====== TASK INPUT
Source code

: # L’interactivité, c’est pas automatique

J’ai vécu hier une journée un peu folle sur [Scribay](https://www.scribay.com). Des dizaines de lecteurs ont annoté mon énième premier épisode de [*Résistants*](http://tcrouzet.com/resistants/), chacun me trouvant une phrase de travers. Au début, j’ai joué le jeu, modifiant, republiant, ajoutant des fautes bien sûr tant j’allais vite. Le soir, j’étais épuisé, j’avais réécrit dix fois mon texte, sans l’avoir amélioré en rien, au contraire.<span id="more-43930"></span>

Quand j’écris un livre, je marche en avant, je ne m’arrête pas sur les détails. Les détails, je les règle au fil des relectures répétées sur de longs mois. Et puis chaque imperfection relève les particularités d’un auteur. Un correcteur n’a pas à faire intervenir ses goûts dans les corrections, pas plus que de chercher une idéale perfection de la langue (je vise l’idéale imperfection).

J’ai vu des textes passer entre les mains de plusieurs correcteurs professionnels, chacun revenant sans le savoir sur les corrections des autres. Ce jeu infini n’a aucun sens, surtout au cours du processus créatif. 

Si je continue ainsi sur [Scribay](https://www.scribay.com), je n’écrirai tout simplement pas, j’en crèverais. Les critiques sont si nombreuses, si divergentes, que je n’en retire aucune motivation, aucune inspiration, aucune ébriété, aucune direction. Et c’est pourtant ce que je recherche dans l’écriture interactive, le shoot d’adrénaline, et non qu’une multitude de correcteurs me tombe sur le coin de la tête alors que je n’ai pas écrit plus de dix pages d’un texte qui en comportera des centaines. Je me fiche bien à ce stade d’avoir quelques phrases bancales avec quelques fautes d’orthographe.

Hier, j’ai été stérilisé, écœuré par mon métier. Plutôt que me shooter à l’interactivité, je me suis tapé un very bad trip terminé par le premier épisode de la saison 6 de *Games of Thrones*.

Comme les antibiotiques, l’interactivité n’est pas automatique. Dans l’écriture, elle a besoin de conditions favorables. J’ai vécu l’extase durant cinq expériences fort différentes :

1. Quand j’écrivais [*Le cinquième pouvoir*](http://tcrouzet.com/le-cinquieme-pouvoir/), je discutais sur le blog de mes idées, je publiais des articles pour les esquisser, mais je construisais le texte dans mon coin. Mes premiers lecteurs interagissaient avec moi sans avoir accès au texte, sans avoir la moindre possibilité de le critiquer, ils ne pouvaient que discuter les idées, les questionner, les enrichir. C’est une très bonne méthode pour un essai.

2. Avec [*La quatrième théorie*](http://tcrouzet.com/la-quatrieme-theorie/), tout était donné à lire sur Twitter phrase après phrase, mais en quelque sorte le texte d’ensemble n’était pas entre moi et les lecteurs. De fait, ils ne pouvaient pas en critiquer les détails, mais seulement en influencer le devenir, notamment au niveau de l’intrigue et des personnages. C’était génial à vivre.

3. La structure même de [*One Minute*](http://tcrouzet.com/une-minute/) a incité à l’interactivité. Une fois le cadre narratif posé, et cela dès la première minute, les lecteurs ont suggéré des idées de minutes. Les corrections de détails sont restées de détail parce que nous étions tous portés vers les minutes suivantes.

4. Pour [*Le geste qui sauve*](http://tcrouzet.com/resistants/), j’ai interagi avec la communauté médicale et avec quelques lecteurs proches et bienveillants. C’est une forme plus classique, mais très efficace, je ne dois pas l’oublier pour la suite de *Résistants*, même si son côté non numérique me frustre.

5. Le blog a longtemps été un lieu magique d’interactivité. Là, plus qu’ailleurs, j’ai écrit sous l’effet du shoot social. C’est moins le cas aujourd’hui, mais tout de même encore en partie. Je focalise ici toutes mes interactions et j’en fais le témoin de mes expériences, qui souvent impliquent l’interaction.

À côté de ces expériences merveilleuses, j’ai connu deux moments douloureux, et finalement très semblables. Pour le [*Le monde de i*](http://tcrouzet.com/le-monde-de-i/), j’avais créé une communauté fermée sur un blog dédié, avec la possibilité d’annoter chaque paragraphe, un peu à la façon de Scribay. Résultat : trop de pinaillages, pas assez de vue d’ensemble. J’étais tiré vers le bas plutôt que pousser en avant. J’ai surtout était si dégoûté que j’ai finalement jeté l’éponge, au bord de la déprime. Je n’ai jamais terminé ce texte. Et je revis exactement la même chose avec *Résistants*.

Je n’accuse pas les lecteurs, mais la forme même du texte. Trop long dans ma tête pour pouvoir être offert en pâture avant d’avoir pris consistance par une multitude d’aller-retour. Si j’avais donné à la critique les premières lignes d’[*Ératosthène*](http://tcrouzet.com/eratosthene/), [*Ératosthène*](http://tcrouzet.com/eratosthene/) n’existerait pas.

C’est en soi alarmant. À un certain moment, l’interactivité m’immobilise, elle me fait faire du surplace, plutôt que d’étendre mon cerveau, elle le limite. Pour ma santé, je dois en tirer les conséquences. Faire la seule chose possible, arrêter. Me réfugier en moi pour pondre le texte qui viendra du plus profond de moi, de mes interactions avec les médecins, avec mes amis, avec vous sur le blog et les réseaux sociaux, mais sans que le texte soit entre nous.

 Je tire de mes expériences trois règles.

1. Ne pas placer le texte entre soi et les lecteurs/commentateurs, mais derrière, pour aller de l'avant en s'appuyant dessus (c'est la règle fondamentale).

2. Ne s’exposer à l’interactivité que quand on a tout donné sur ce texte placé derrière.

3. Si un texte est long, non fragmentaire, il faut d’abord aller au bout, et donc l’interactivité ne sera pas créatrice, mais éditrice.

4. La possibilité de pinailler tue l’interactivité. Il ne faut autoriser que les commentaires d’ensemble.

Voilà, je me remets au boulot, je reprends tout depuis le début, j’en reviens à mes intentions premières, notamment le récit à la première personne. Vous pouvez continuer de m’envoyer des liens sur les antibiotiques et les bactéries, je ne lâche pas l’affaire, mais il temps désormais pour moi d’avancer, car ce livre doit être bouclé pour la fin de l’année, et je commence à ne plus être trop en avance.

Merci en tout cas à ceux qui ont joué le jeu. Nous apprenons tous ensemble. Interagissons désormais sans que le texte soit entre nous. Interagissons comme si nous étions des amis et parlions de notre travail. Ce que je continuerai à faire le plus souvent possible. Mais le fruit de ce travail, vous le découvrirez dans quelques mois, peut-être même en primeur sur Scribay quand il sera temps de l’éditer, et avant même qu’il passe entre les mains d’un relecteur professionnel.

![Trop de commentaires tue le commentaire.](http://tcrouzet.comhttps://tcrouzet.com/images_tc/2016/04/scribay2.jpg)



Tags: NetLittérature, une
============
**EXERCISE PROMPT**
Copy out every entry above exactly.

**COMPLETED EXERCISE**
Source code

: # L’interactivité, c’est pas automatique

J’ai vécu hier une journée un peu folle sur [Scribay](https://www.scribay.com). Des dizaines de lecteurs ont annoté mon énième premier épisode de [*Résistants*](http://tcrouzet.com/resistants/), chacun me trouvant une phrase de travers. Au début, j’ai joué le jeu, modifiant, republiant, ajoutant des fautes bien sûr tant j’allais vite. Le soir, j’étais épuisé, j’avais réécrit dix fois mon texte, sans l’avoir amélioré en rien, au contraire.<span id="more-43930"></span>

Quand j’écris un livre, je marche en avant, je ne m’arrête pas sur les détails. Les détails, je les règle au fil des relectures répétées sur de longs mois. Et puis chaque imperfection relève les particularités d’un auteur. Un correcteur n’a pas à faire intervenir ses goûts dans les corrections, pas plus que de chercher une idéale perfection de la langue (je vise l’idéale imperfection).

J’ai vu des textes passer entre les mains de plusieurs correcteurs professionnels, chacun revenant sans le savoir sur les corrections des autres. Ce jeu infini n’a aucun sens, surtout au cours du processus créatif. 

Si je continue ainsi sur [Scribay](https://www.scribay.com), je n’écrirai tout simplement pas, j’en crèverais. Les critiques sont si nombreuses, si divergentes, que je n’en retire aucune motivation, aucune inspiration, aucune ébriété, aucune direction. Et c’est pourtant ce que je recherche dans l’écriture interactive, le shoot d’adrénaline, et non qu’une multitude de correcteurs me tombe sur le coin de la tête alors que je n’ai pas écrit plus de dix pages d’un texte qui en comportera des centaines. Je me fiche bien à ce stade d’avoir quelques phrases bancales avec quelques fautes d’orthographe.

Hier, j’ai été stérilisé, écœuré par mon métier. Plutôt que me shooter à l’interactivité, je me suis tapé un very bad trip terminé par le premier épisode de la saison 6 de *Games of Thrones*.

Comme les antibiotiques, l’interactivité n’est pas automatique. Dans l’écriture, elle a besoin de conditions favorables. J’ai vécu l’extase durant cinq expériences fort différentes :

1. Quand j’écrivais [*Le cinquième pouvoir*](http://tcrouzet.com/le-cinquieme-pouvoir/), je discutais sur le blog de mes idées, je publiais des articles pour les esquisser, mais je construisais le texte dans mon coin. Mes premiers lecteurs interagissaient avec moi sans avoir accès au texte, sans avoir la moindre possibilité de le critiquer, ils ne pouvaient que discuter les idées, les questionner, les enrichir. C’est une très bonne méthode pour un essai.

2. Avec [*La quatrième théorie*](http://tcrouzet.com/la-quatrieme-theorie/), tout était donné à lire sur Twitter phrase après phrase, mais en quelque sorte le texte d’ensemble n’était pas entre moi et les lecteurs. De fait, ils ne pouvaient pas en critiquer les détails, mais seulement en influencer le devenir, notamment au niveau de l’intrigue et des personnages. C’était génial à vivre.

3. La structure même de [*One Minute*](http://tcrouzet.com/une-minute/) a incité à l’interactivité. Une fois le cadre narratif posé, et cela dès la première minute, les lecteurs ont suggéré des idées de minutes. Les corrections de détails sont restées de détail parce que nous étions tous portés vers les minutes suivantes.

4. Pour [*Le geste qui sauve*](http://tcrouzet.com/resistants/), j’ai interagi avec la communauté médicale et avec quelques lecteurs proches et bienveillants. C’est une forme plus classique, mais très efficace, je ne dois pas l’oublier pour la suite de *Résistants*, même si son côté non numérique me frustre.

5. Le blog a longtemps été un lieu magique d’interactivité. Là, plus qu’ailleurs, j’ai écrit sous l’effet du shoot social. C’est moins le cas aujourd’hui, mais tout de même encore en partie. Je focalise ici toutes mes interactions et j’en fais le témoin de mes expériences, qui souvent impliquent l’interaction.

À côté de ces expériences merveilleuses, j’ai connu deux moments douloureux, et finalement très semblables. Pour le [*Le monde de i*](http://tcrouzet.com/le-monde-de-i/), j’avais créé une communauté fermée sur un blog dédié, avec la possibilité d’annoter chaque paragraphe, un peu à la façon de Scribay. Résultat : trop de pinaillages, pas assez de vue d’ensemble. J’étais tiré vers le bas plutôt que pousser en avant. J’ai surtout était si dégoûté que j’ai finalement jeté l’éponge, au bord de la déprime. Je n’ai jamais terminé ce texte. Et je revis exactement la même chose avec *Résistants*.

Je n’accuse pas les lecteurs, mais la forme même du texte. Trop long dans ma tête pour pouvoir être offert en pâture avant d’avoir pris consistance par une multitude d’aller-retour. Si j’avais donné à la critique les premières lignes d’[*Ératosthène*](http://tcrouzet.com/eratosthene/), [*Ératosthène*](http://tcrouzet.com/eratosthene/) n’existerait pas.

C’est en soi alarmant. À un certain moment, l’interactivité m’immobilise, elle me fait faire du surplace, plutôt que d’étendre mon cerveau, elle le limite. Pour ma santé, je dois en tirer les conséquences. Faire la seule chose possible, arrêter. Me réfugier en moi pour pondre le texte qui viendra du plus profond de moi, de mes interactions avec les médecins, avec mes amis, avec vous sur le blog et les réseaux sociaux, mais sans que le texte soit entre nous.

 Je tire de mes expériences trois règles.

1. Ne pas placer le texte entre soi et les lecteurs/commentateurs, mais derrière, pour aller de l'avant en s'appuyant dessus (c'est la règle fondamentale).

2. Ne s’exposer à l’interactivité que quand on a tout donné sur ce texte placé derrière.

3. Si un texte est long, non fragmentaire, il faut d’abord aller au bout, et donc l’interactivité ne sera pas créatrice, mais éditrice.

4. La possibilité de pinailler tue l’interactivité. Il ne faut autoriser que les commentaires d’ensemble.

Voilà, je me remets au boulot, je reprends tout depuis le début, j’en reviens à mes intentions premières, notamment le récit à la première personne. Vous pouvez continuer de m’envoyer des liens sur les antibiotiques et les bactéries, je ne lâche pas l’affaire, mais il temps désormais pour moi d’avancer, car ce livre doit être bouclé pour la fin de l’année, et je commence à ne plus être trop en avance.

Merci en tout cas à ceux qui ont joué le jeu. Nous apprenons tous ensemble. Interagissons désormais sans que le texte soit entre nous. Interagissons comme si nous étions des amis et parlions de notre travail. Ce que je continuerai à faire le plus souvent possible. Mais le fruit de ce travail, vous le découvrirez dans quelques mois, peut-être même en primeur sur Scribay quand il sera temps de l’éditer, et avant même qu’il passe entre les mains d’un relecteur professionnel.

![Trop de commentaires tue le commentaire.](http://tcrouzet.comhttps://tcrouzet.com/images_tc/2016/04/scribay2.jpg)



Tags: NetLittérature, une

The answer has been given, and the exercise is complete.